News and Announcements

BDEC in HPCwire

bdec-wordmark

The Big Data and Extreme Scale Computing (BDEC) effort was recently mentioned in HPCwire as BDEC co-PI Pete Beckman weighed in. The BDEC workshop series, organized by ICL and our partners, is premised on the need to systematically map out the ways in which the major issues associated with Big Data intersect and interact with plans for achieving Exascale computing.

The most recent BDEC activity was a BoF at SC15 and a planning meeting at ISC15. In HPCwire, Pete Beckman talks about the BDEC efforts moving forward, how big data and extreme scale computing have similar needs, and how the convergence of extreme scale computing and big data pose huge challenges while also providing great opportunities for application scientists, engineers, and the HPC community at large. Read the entire HPCwire feature here.

ICL Winter Grads

grads_w_jack

Yulu Jia (left) earned his PhD in Computer Science with a minor in Computational Science last fall, and the University formally presented his diploma on December 10, 2015. Yulu is now working for Intel. Tingxing Dong (right) also earned his PhD in Computer Science with a minor in Computational Science and graduated on December 10th. Tingxing is now working at AMD in Austin, TX. Congratulations to Yulu and Tingxing!

Recent Releases

2016 ICL Annual Report

Annual-Report-Cover

For fifteen years, ICL has produced an annual report to provide a concise profile of our research, including information about the people and external organizations who make it all happen. Please download a copy and check it out.

MAGMA 2.0 Beta 3 Released

MAGMA 2.0 Beta 3 is now available.  MAGMA (Matrix Algebra on GPU and Multicore Architectures) is a collection of next generation linear algebra (LA) libraries for heterogeneous architectures. The MAGMA package supports interfaces for current LA packages and standards, e.g., LAPACK and BLAS, to allow computational scientists to easily port any LA-reliant software components to heterogeneous architectures. MAGMA allows applications to fully exploit the power of current heterogeneous systems of multi/many-core CPUs and multi-GPUs/coprocessors to deliver the fastest possible time to accurate solution within given energy constraints.

MAGMA 2.0 Beta 3 includes a major interface change for all MAGMA BLAS functions; most higher level functions such as magma_zgetrf have not changed their interface.

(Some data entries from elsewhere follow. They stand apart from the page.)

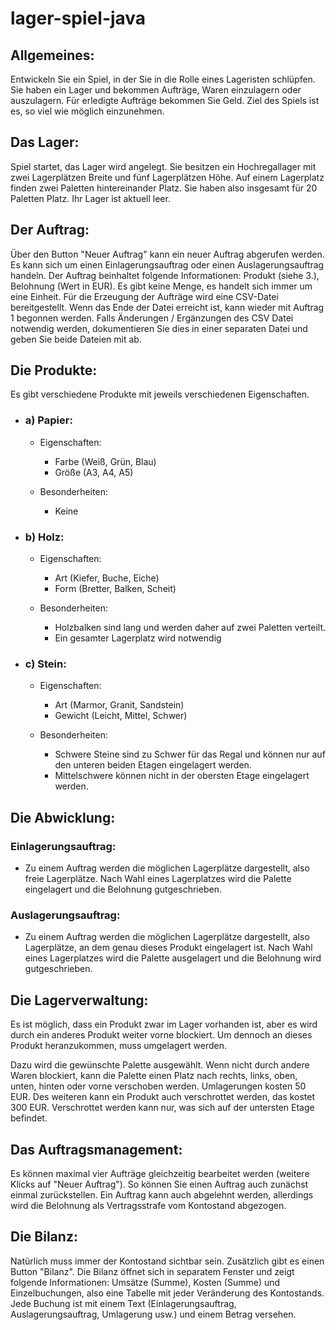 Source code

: # lager-spiel-java

## Allgemeines:

Entwickeln Sie ein Spiel, in der Sie in die Rolle eines Lageristen schlüpfen. Sie haben ein Lager und bekommen Aufträge, Waren einzulagern oder auszulagern. Für erledigte Aufträge bekommen Sie Geld. Ziel des Spiels ist es, so viel wie möglich einzunehmen.

## Das Lager:
Spiel startet, das Lager wird angelegt. Sie besitzen ein Hochregallager mit zwei Lagerplätzen Breite und fünf Lagerplätzen Höhe. Auf einem Lagerplatz finden zwei Paletten hintereinander Platz. Sie haben also insgesamt für 20 Paletten Platz. Ihr Lager ist aktuell leer.

## Der Auftrag:
Über den Button "Neuer Auftrag" kann ein neuer Auftrag abgerufen werden. Es kann sich um einen Einlagerungsauftrag oder einen Auslagerungsauftrag handeln. Der Auftrag beinhaltet folgende Informationen: Produkt (siehe 3.), Belohnung (Wert in EUR).
Es gibt keine Menge, es handelt sich immer um eine Einheit. Für die Erzeugung der Aufträge wird eine CSV-Datei bereitgestellt.
Wenn das Ende der Datei erreicht ist, kann wieder mit Auftrag 1 begonnen werden. Falls Änderungen / Ergänzungen des CSV Datei notwendig werden, dokumentieren Sie dies in einer separaten Datei und geben Sie beide Dateien mit ab.

## Die Produkte:
Es gibt verschiedene Produkte mit jeweils verschiedenen Eigenschaften.

* ### a) Papier:

  * Eigenschaften:
    * Farbe (Weiß, Grün, Blau)
    * Größe (A3, A4, A5)

  * Besonderheiten:
    * Keine

* ### b) Holz:

  * Eigenschaften:
    * Art (Kiefer, Buche, Eiche)
    * Form (Bretter, Balken, Scheit)

  * Besonderheiten:
    * Holzbalken sind lang und werden daher auf zwei Paletten verteilt.
    * Ein gesamter Lagerplatz wird notwendig

* ### c) Stein:

  * Eigenschaften:
    * Art (Marmor, Granit, Sandstein)
    * Gewicht (Leicht, Mittel, Schwer)

  * Besonderheiten:
    * Schwere Steine sind zu Schwer für das Regal und können nur auf den unteren beiden Etagen eingelagert werden.
    * Mittelschwere können nicht in der obersten Etage eingelagert werden.

## Die Abwicklung:
### Einlagerungsauftrag:
  * Zu einem Auftrag werden die möglichen Lagerplätze dargestellt, also freie Lagerplätze. Nach Wahl eines Lagerplatzes wird die Palette eingelagert und die Belohnung gutgeschrieben.

### Auslagerungsauftrag:
  * Zu einem Auftrag werden die möglichen Lagerplätze dargestellt, also Lagerplätze, an dem genau dieses Produkt eingelagert ist. Nach Wahl eines Lagerplatzes wird die Palette ausgelagert und die Belohnung wird gutgeschrieben.

## Die Lagerverwaltung:
Es ist möglich, dass ein Produkt zwar im Lager vorhanden ist, aber es wird durch ein anderes Produkt weiter vorne blockiert. Um dennoch an dieses Produkt heranzukommen, muss umgelagert werden.

Dazu wird die gewünschte Palette ausgewählt. Wenn nicht durch andere Waren blockiert, kann die Palette einen Platz nach rechts, links, oben, unten, hinten oder vorne verschoben werden. Umlagerungen kosten 50 EUR.
Des weiteren kann ein Produkt auch verschrottet werden, das kostet 300 EUR. Verschrottet werden kann nur, was sich auf der untersten Etage befindet.

## Das Auftragsmanagement:
Es können maximal vier Aufträge gleichzeitig bearbeitet werden (weitere Klicks auf "Neuer Auftrag"). So können Sie einen Auftrag auch zunächst einmal zurückstellen. Ein Auftrag kann auch abgelehnt werden, allerdings wird die Belohnung als Vertragsstrafe vom Kontostand abgezogen.

## Die Bilanz:
Natürlich muss immer der Kontostand sichtbar sein. Zusätzlich gibt es einen Button "Bilanz".
Die Bilanz öffnet sich in separatem Fenster und zeigt folgende Informationen: Umsätze (Summe), Kosten (Summe) und Einzelbuchungen, also eine Tabelle mit jeder Veränderung des Kontostands. Jede Buchung ist mit einem Text (Einlagerungsauftrag, Auslagerungsauftrag, Umlagerung usw.) und einem Betrag versehen.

Significant changes include:

  • Added queue argument to magmablas routines, and deprecated magmablas{Set,Get}KernelStream. This resolves a thread safety issue with using global magmablas{Set,Get}KernelStream.
  • Fixed bugs related to relying on CUDA NULL stream implicit synchronization.
  • Fixed memory leaks (zunmqr_m, zheevdx_2stage, etc.). Added -DDEBUG_MEMORY option to catch leaks.
  • Fixed geqrf*_gpu bugs for m == nb, n >> m (ex: -N 64,10000); and m >> n, n == nb+i (ex: -N 10000,129).
  • Fixed zunmql2_gpu for rectangular sizes.
  • Fixed zhegvdx_m itype 3.
  • Added zunglq, zungbr, zgeadd2 (which takes both alpha and beta).

MAGMA sparse changes:

  • Added QMR, TFQMR, preconditioned TFQMR.
  • Added CGS, preconditioned CGS.
  • Added kernel-fused versions for CGS/PCGS QMR, TFQMR/PTFQMR.
  • Changed relative stopping criterion to be relative to RHS.
  • Fixed bug in complex version of CG.
  • Accelerated version of Jacobi-CG.
  • Added very efficient IDR.
  • Performance tuning for SELLP SpMV.

Note: the Windows CMake port has not yet been implemented in the new Makefile structure. It will be available in the final release.

Visit the MAGMA software page to download the tarball.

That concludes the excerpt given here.